As of the census of 2000, there were 585 people, 133 households, and 111 families residing in the CDP. The population density was 86.5 PD/sqmi. There were 150 housing units at an average density of 22.2 /mi2. The racial makeup of the CDP was 3.42% White, 92.31% Native American, and 4.27% from two or more races. 1.20% of the population were Hispanic or Latino of any race.

There were 133 households, out of which 63.9% had children under the age of 18 living with them, 59.4% were married couples living together, 15.0% had a female householder with no husband present, and 15.8% were non-families. 14.3% of all households were made up of individuals, and 2.3% had someone living alone who was 65 years of age or older. The average household size was 4.40 and the average family size was 4.89.
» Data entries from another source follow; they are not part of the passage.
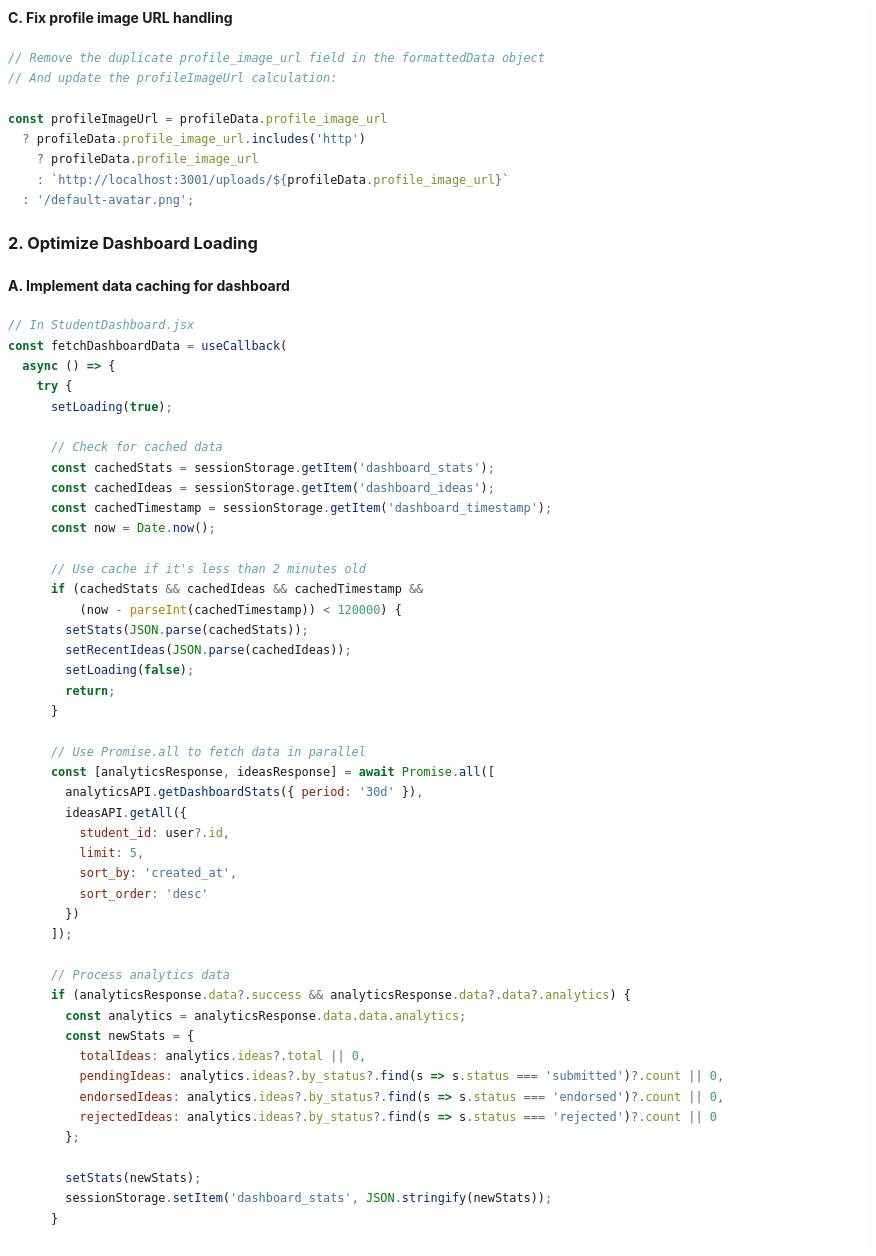 #### C. Fix profile image URL handling
```javascript
// Remove the duplicate profile_image_url field in the formattedData object
// And update the profileImageUrl calculation:

const profileImageUrl = profileData.profile_image_url 
  ? profileData.profile_image_url.includes('http') 
    ? profileData.profile_image_url 
    : `http://localhost:3001/uploads/${profileData.profile_image_url}`
  : '/default-avatar.png';
```

### 2. Optimize Dashboard Loading

#### A. Implement data caching for dashboard
```javascript
// In StudentDashboard.jsx
const fetchDashboardData = useCallback(
  async () => {
    try {
      setLoading(true);
      
      // Check for cached data
      const cachedStats = sessionStorage.getItem('dashboard_stats');
      const cachedIdeas = sessionStorage.getItem('dashboard_ideas');
      const cachedTimestamp = sessionStorage.getItem('dashboard_timestamp');
      const now = Date.now();
      
      // Use cache if it's less than 2 minutes old
      if (cachedStats && cachedIdeas && cachedTimestamp && 
          (now - parseInt(cachedTimestamp)) < 120000) {
        setStats(JSON.parse(cachedStats));
        setRecentIdeas(JSON.parse(cachedIdeas));
        setLoading(false);
        return;
      }
      
      // Use Promise.all to fetch data in parallel
      const [analyticsResponse, ideasResponse] = await Promise.all([
        analyticsAPI.getDashboardStats({ period: '30d' }),
        ideasAPI.getAll({
          student_id: user?.id,
          limit: 5,
          sort_by: 'created_at',
          sort_order: 'desc'
        })
      ]);
      
      // Process analytics data
      if (analyticsResponse.data?.success && analyticsResponse.data?.data?.analytics) {
        const analytics = analyticsResponse.data.data.analytics;
        const newStats = {
          totalIdeas: analytics.ideas?.total || 0,
          pendingIdeas: analytics.ideas?.by_status?.find(s => s.status === 'submitted')?.count || 0,
          endorsedIdeas: analytics.ideas?.by_status?.find(s => s.status === 'endorsed')?.count || 0,
          rejectedIdeas: analytics.ideas?.by_status?.find(s => s.status === 'rejected')?.count || 0
        };
        
        setStats(newStats);
        sessionStorage.setItem('dashboard_stats', JSON.stringify(newStats));
      }
      
```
In the CDP, the population was spread out, with 44.4% under the age of 18, 9.6% from 18 to 24, 26.5% from 25 to 44, 14.5% from 45 to 64, and 5.0% who were 65 years of age or older. The median age was 22 years. For every 100 females, there were 121.6 males. For every 100 females age 18 and over, there were 118.1 males.

The median income for a household in the CDP was $35,833, and the median income for a family was $35,288. Males had a median income of $31,667 versus $18,750 for females. The per capita income for the CDP was $8,321. About 16.2% of families and 21.2% of the population were below the poverty line, including 25.7% of those under age 18 and 34.8% of those age 65 or over.

Currently half of the village is hooked up to a plumbing system. The village is currently working to write a grant in order to receive federal funding to plumb the rest of the village who still use honey buckets and must get their water from the river, rain, or snow. The village would like to purchase an incinerator and use the waste heat for public buildings. Electricity is provided by Akiachak Native Community Electric Co. There is one school located in the community, attended by over 200 students each year and growing. Local hospitals or health clinics include Akiachak Health Clinic. Akiachak Health Clinic is a Primary Health facility - they do not have authorization to prescribe drugs, give birth control, or handle much more than colds, small cuts, or routine strep throat treatment which is pervasive in the community. Most live births, birth control, injury, or serious illness will be referred to the Bethel hospital or patients may be air lifted to Anchorage in serious cases. Akiachak is classified as an isolated village. It is found in EMS Region 7A in the Yukon/Kuskokwim Region. Emergency Services have river and air access. Emergency service is provided by a health aide.

Historical population
| Census | Pop. | Note | %± |
| 1890 | 43 |  | — |
| 1900 | 165 |  | 283.7% |
| 1940 | 156 |  | — |
| 1950 | 179 |  | 14.7% |
| 1960 | 229 |  | 27.9% |
| 1970 | 312 |  | 36.2% |
| 1980 | 438 |  | 40.4% |
| 1990 | 481 |  | 9.8% |
| 2000 | 585 |  | 21.6% |
| 2010 | 627 |  | 7.2% |
| 2020 | 677 |  | 8.0% |
U.S. Decennial Census^{[failed verification]}

==Economy and transportation==

The majority of year-round employment in Akiachak is in education and other public services. The Yupiit School District, which serves both Akiachak and nearby Tuluksak, has its headquarters located in the community. As part of the district's curriculum, students can take part in substance harvesting and moose hunts, in order to learn the traditions of the Yupiit communities.

Residents rely on seasonal employment such as commercial fishing, construction and BLM fire-fighting. 70 residents hold commercial fishing permits, and some work at canneries in Bristol Bay. The community is developing a fish processing facility and freezer. Subsistence activities provide most food sources. Poor fish returns since 1997 have significantly affected the community.

Akiachak Airport, a state-owned 1649 ft long by 40 ft wide gravel airstrip and public seaplane facilities, provides scheduled and chartered services year-round to Akiachak. Relocation of the Akiachak Airport is planned for the future. Boats, snowmachines and ATVs are used extensively by locals on the Kuskokwim River. A winter trail exists to Bethel (19 mi). Barges deliver bulk fuel and supplies during the summer.